「欧州は休みが多くて、日本は休みが少ない」のか?
日本人が「自分たちは海外より働いている」と感じるもう1つの大きな理由が休暇の取り方の違いです。
旅行会社Expediaが2024年に世界11地域、1万1580人を対象として実施した同一形式の調査によると、前年に勤務先から与えられた休暇日数の平均は、日本が19日、ドイツが29日、フランスが31日でした。
これに対して実際に取得された日数の平均は、日本が12日、ドイツが27日、フランスが29日です。
つまり、日本人の有給支給日数や実際に取った休暇日数はドイツやフランスの半分以下でした。
この調査は政府統計ではなく民間のオンライン調査ですが、日本については、厚生労働省の最新の公式統計とかなり近い数字なので信頼性は高いと予想できます。
ちなみに厚生労働省の2025年「就労条件総合調査」によると、2024年に日本の労働者へ付与された年次有給休暇は平均18.1日、実際に取得されたのは12.1日、取得率は66.9%でした。
つまり日本では、そもそも欧州の代表的な国より付与される休暇が少ない上、与えられた休暇もすべて使っていない人が多いことになります。
また制度上の最低ラインにも違いがあります。
週5日勤務を基準に揃えると、フランスでは法律上、年間25日の有給休暇が最低限保障されています。
ドイツは20日が最低ラインですが、労働協約では30日前後が一般的です。
これに対して日本では、一般的な週5日勤務の労働者の場合、入社から6カ月継続勤務するとまず10日が付与され、その後勤続年数に応じて増え、6年6カ月以上で20日になります。
したがって、「日本は長期休暇が短い」という感覚は、単なるイメージとはいえません。
欧州の各国と比較すると「ヨーロッパでは夏休みに数週間の休暇を取れるのに、日本では難しい」という印象には、かなり実態があるといえます。

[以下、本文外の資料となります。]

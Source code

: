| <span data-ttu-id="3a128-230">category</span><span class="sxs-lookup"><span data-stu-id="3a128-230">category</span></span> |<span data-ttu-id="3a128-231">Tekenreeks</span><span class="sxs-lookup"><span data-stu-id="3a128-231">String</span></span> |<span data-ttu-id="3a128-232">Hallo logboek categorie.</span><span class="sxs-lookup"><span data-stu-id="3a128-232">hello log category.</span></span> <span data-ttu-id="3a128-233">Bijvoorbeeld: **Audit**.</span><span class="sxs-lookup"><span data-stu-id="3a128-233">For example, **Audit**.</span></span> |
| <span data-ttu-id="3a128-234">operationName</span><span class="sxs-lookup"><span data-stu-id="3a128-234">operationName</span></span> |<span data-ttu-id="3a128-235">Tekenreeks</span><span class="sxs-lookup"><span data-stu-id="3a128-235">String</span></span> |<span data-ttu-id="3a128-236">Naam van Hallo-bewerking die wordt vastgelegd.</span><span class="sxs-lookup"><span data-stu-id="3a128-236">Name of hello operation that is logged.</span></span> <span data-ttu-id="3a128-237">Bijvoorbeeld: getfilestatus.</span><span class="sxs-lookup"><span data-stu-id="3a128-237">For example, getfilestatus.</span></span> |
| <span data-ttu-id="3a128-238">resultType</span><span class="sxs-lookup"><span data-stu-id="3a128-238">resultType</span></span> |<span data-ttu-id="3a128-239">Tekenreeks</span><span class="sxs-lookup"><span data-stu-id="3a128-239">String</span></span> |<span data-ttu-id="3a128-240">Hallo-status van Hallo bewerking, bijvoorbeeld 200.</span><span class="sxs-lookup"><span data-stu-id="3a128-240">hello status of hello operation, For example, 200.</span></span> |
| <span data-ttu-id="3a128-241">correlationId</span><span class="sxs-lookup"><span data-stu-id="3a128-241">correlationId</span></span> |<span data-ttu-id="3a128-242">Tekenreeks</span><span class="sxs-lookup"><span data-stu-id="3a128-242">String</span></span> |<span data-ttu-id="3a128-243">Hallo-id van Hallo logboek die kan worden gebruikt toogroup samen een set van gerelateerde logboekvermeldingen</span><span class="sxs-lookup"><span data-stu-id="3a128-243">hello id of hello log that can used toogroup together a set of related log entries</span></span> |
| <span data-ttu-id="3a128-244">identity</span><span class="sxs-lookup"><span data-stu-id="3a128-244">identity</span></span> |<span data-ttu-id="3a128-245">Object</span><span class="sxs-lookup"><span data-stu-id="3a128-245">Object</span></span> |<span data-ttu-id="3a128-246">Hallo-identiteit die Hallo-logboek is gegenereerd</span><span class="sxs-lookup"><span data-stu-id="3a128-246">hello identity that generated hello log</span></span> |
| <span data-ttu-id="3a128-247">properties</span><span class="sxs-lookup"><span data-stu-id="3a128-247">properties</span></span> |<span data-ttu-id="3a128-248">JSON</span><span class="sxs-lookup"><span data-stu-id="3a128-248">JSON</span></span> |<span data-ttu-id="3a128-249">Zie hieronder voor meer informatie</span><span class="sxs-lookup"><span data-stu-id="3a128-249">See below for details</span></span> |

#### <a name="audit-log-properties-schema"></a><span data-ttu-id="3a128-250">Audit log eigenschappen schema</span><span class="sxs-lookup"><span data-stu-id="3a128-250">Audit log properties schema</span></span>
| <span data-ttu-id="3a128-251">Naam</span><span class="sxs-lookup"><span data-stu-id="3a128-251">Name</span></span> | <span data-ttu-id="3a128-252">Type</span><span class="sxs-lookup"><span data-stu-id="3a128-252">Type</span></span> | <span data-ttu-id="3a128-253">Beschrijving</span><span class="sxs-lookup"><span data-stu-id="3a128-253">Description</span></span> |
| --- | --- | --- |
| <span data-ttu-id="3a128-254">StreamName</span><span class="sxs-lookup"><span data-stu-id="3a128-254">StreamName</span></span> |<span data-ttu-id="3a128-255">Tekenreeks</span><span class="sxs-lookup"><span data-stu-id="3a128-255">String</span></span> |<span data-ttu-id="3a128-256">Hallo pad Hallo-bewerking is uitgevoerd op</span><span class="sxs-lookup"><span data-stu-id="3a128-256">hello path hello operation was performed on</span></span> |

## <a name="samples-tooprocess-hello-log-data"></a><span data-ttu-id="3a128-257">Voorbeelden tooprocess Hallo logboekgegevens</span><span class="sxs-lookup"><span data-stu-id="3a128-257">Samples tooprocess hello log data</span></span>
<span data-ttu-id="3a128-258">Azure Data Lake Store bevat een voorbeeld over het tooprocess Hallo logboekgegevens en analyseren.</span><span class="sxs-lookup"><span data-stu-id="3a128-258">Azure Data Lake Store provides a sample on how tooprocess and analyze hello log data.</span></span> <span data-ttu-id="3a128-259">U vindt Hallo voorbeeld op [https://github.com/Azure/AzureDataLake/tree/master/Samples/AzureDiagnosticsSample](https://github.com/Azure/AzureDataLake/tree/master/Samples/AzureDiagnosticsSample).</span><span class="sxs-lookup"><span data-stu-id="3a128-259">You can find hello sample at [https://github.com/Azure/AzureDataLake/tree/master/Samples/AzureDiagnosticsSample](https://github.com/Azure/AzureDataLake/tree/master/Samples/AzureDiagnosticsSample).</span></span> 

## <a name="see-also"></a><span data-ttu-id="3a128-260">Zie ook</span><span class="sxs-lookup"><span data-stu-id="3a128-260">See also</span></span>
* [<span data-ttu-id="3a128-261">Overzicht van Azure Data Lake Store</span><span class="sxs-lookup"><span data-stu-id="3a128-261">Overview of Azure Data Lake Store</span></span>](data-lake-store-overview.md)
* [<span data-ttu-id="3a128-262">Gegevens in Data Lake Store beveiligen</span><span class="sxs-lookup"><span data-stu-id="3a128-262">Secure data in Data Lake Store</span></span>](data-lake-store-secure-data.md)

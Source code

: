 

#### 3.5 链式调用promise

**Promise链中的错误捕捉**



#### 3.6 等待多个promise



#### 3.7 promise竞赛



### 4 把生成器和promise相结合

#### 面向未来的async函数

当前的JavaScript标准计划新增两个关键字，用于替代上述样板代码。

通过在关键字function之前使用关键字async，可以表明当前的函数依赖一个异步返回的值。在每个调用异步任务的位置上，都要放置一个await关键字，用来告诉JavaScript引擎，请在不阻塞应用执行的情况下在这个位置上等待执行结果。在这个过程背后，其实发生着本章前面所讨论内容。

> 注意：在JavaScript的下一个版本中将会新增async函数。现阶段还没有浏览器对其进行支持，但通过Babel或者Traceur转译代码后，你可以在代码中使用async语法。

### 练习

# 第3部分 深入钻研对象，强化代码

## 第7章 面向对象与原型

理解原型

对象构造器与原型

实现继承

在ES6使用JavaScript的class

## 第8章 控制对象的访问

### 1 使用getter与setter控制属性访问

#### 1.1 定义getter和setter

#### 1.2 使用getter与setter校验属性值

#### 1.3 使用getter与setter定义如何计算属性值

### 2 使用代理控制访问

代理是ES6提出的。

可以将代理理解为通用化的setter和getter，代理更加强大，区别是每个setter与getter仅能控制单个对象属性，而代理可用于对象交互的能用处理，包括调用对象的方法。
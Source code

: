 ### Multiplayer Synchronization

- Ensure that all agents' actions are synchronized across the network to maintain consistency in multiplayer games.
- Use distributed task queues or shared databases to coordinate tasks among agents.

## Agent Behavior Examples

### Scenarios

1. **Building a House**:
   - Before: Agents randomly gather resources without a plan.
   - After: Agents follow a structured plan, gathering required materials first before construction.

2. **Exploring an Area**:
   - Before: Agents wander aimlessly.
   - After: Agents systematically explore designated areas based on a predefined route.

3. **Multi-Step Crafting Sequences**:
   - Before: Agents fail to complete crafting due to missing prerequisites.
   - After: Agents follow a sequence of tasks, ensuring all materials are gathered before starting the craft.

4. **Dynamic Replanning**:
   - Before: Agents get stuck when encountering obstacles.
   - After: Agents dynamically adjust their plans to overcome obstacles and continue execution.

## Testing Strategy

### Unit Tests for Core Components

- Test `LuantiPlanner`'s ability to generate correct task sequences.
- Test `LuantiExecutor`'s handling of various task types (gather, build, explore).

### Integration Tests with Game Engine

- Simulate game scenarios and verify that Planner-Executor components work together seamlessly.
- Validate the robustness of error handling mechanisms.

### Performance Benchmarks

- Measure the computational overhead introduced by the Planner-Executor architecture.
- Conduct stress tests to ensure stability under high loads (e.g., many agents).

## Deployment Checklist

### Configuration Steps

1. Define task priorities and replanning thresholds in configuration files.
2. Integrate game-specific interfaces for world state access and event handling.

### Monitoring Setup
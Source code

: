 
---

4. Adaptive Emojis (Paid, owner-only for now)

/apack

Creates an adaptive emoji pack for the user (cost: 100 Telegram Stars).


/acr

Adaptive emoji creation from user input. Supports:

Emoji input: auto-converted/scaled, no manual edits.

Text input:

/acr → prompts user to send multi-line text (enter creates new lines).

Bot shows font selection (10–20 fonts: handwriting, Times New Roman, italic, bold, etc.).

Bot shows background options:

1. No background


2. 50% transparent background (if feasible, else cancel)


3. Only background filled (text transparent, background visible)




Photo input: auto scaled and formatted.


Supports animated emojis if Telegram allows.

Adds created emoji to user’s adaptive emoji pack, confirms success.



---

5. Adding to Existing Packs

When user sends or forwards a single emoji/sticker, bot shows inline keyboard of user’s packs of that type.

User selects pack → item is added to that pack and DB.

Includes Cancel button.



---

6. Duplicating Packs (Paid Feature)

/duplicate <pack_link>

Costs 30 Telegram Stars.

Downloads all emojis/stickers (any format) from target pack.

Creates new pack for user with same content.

ただ、米国と比べると、日本の方が休めていると考えてよさそうです。
Expediaが同じ方法で行った2024年の国際調査では、前年に実際に取得した休暇は日本が平均12日、米国が11日とほぼ同じでした。
しかも米国では、民間労働者に一定日数の有給休暇を与えることを義務づける連邦法がありません。
そのため、最終的な年間実労働時間を見ると、日本が1617時間だったのに対し、米国は1796時間と比較的長くなっています。
つまり少なくとも米国との比較では、「日本人は海外の人より休めない」というイメージは当てはまりません。
日本は祝日が多い?
こうした問題で、よく話題になるのが日本は他国と比較して祝日が多いという意見です。
実際日本はそんなに祝日が多いのでしょうか?
日本には法律で定められた「国民の祝日」が年間16日あります。
これに対してフランスの祝日は11日、ドイツは州によって変わりますがおおむね10~14日程度です。
なので日本の方が祝日は多いものの、その差は数日程度です。そのため、祝日の数では10日以上ある有給休暇の取得差を埋めることはできません。
ただ、英国の場合は少し事情が異なります。
英国では基本的に有給休暇は28日程度と定められています。ただ、法律でこの有給休暇には祝日を含めても良いというルールがあります。
イングランドとウェールズでは通常8日前後のバンクホリデー(祝日)がありますが、これは有給の一部として扱う企業もあります。
そのため実際英国では、自由に使える有給休暇は20日程度となる場合もあるようです。
また日本では「年末年始休暇」「夏季休暇」を会社休日として、有給とは別に設定している場合が多い一方、欧州ではこうした休みも有給に含める場合が多いといいます。
当然企業によって、最終的に休暇の日数がどのようになるかは幅があるため、総休暇日数がどうなるかを比較することは難しいですが、このような各国の数字を見ると、欧州ではまとめて有給を一気に使う人が多い、というだけで、特別日本と休暇の日数に大きな差があるというわけでもなさそうです。